* _Task to complete_
A single number is expected: the count of lines in the records below that contain "github".

* _Records to process_

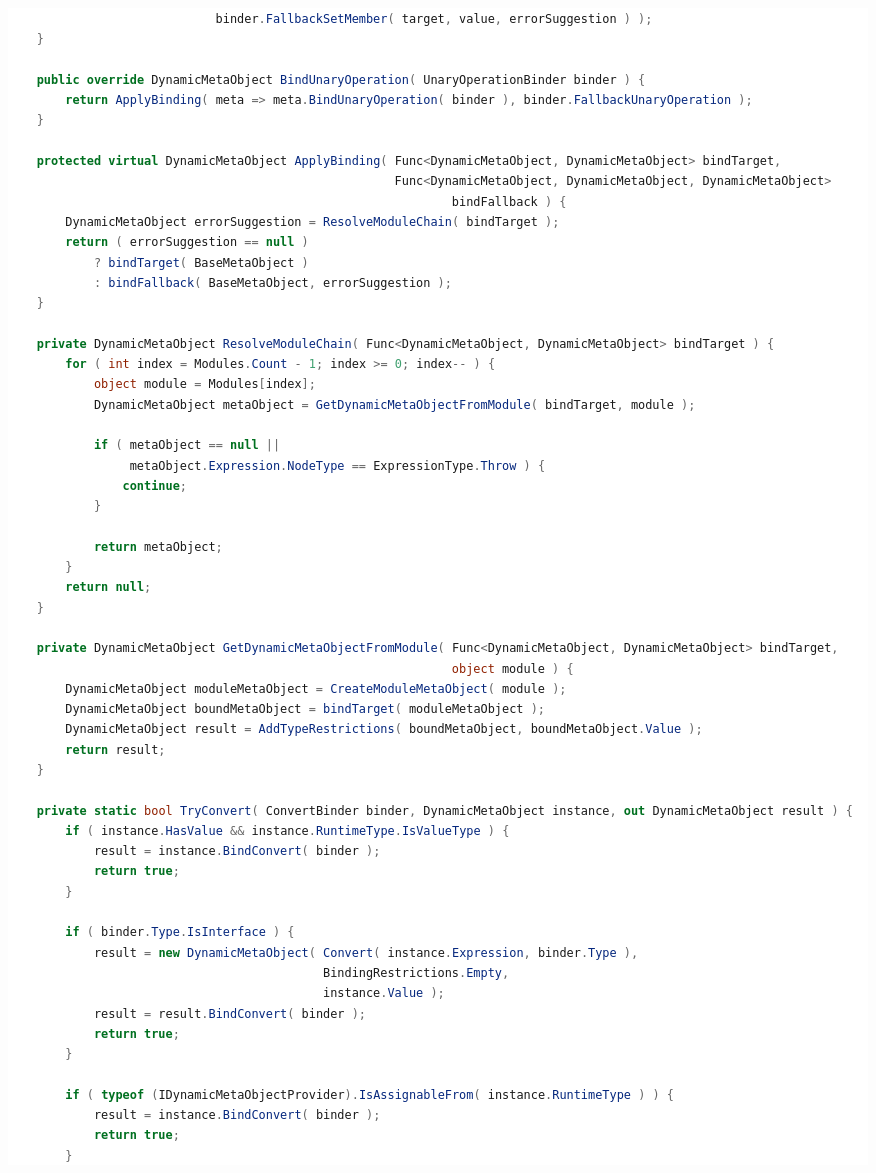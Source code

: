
 ``` csharp
                             binder.FallbackSetMember( target, value, errorSuggestion ) );
    }

    public override DynamicMetaObject BindUnaryOperation( UnaryOperationBinder binder ) {
        return ApplyBinding( meta => meta.BindUnaryOperation( binder ), binder.FallbackUnaryOperation );
    }

    protected virtual DynamicMetaObject ApplyBinding( Func<DynamicMetaObject, DynamicMetaObject> bindTarget,
                                                      Func<DynamicMetaObject, DynamicMetaObject, DynamicMetaObject>
                                                              bindFallback ) {
        DynamicMetaObject errorSuggestion = ResolveModuleChain( bindTarget );
        return ( errorSuggestion == null ) 
            ? bindTarget( BaseMetaObject )
            : bindFallback( BaseMetaObject, errorSuggestion );
    }

    private DynamicMetaObject ResolveModuleChain( Func<DynamicMetaObject, DynamicMetaObject> bindTarget ) {
        for ( int index = Modules.Count - 1; index >= 0; index-- ) {
            object module = Modules[index];
            DynamicMetaObject metaObject = GetDynamicMetaObjectFromModule( bindTarget, module );

            if ( metaObject == null ||
                 metaObject.Expression.NodeType == ExpressionType.Throw ) {
                continue;
            }

            return metaObject;
        }
        return null;
    }

    private DynamicMetaObject GetDynamicMetaObjectFromModule( Func<DynamicMetaObject, DynamicMetaObject> bindTarget,
                                                              object module ) {
        DynamicMetaObject moduleMetaObject = CreateModuleMetaObject( module );
        DynamicMetaObject boundMetaObject = bindTarget( moduleMetaObject );
        DynamicMetaObject result = AddTypeRestrictions( boundMetaObject, boundMetaObject.Value );
        return result;
    }

    private static bool TryConvert( ConvertBinder binder, DynamicMetaObject instance, out DynamicMetaObject result ) {
        if ( instance.HasValue && instance.RuntimeType.IsValueType ) {
            result = instance.BindConvert( binder );
            return true;
        }

        if ( binder.Type.IsInterface ) {
            result = new DynamicMetaObject( Convert( instance.Expression, binder.Type ),
                                            BindingRestrictions.Empty,
                                            instance.Value );
            result = result.BindConvert( binder );
            return true;
        }

        if ( typeof (IDynamicMetaObjectProvider).IsAssignableFrom( instance.RuntimeType ) ) {
            result = instance.BindConvert( binder );
            return true;
        }
```

  [prototypal inheritance]: /2012/10/prototypal-inheritance-in-net-delegation-at-last/
  [Archetype]: https://github.com/idavis/Archetype
  [sample implementation]: https://github.com/idavis/Archetype/blob/2add5d68bef178f6a76e75124dbff948474bfefe/src/Archetype/Sandbox/PrototypalObject.cs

* _Result for this exercise_
2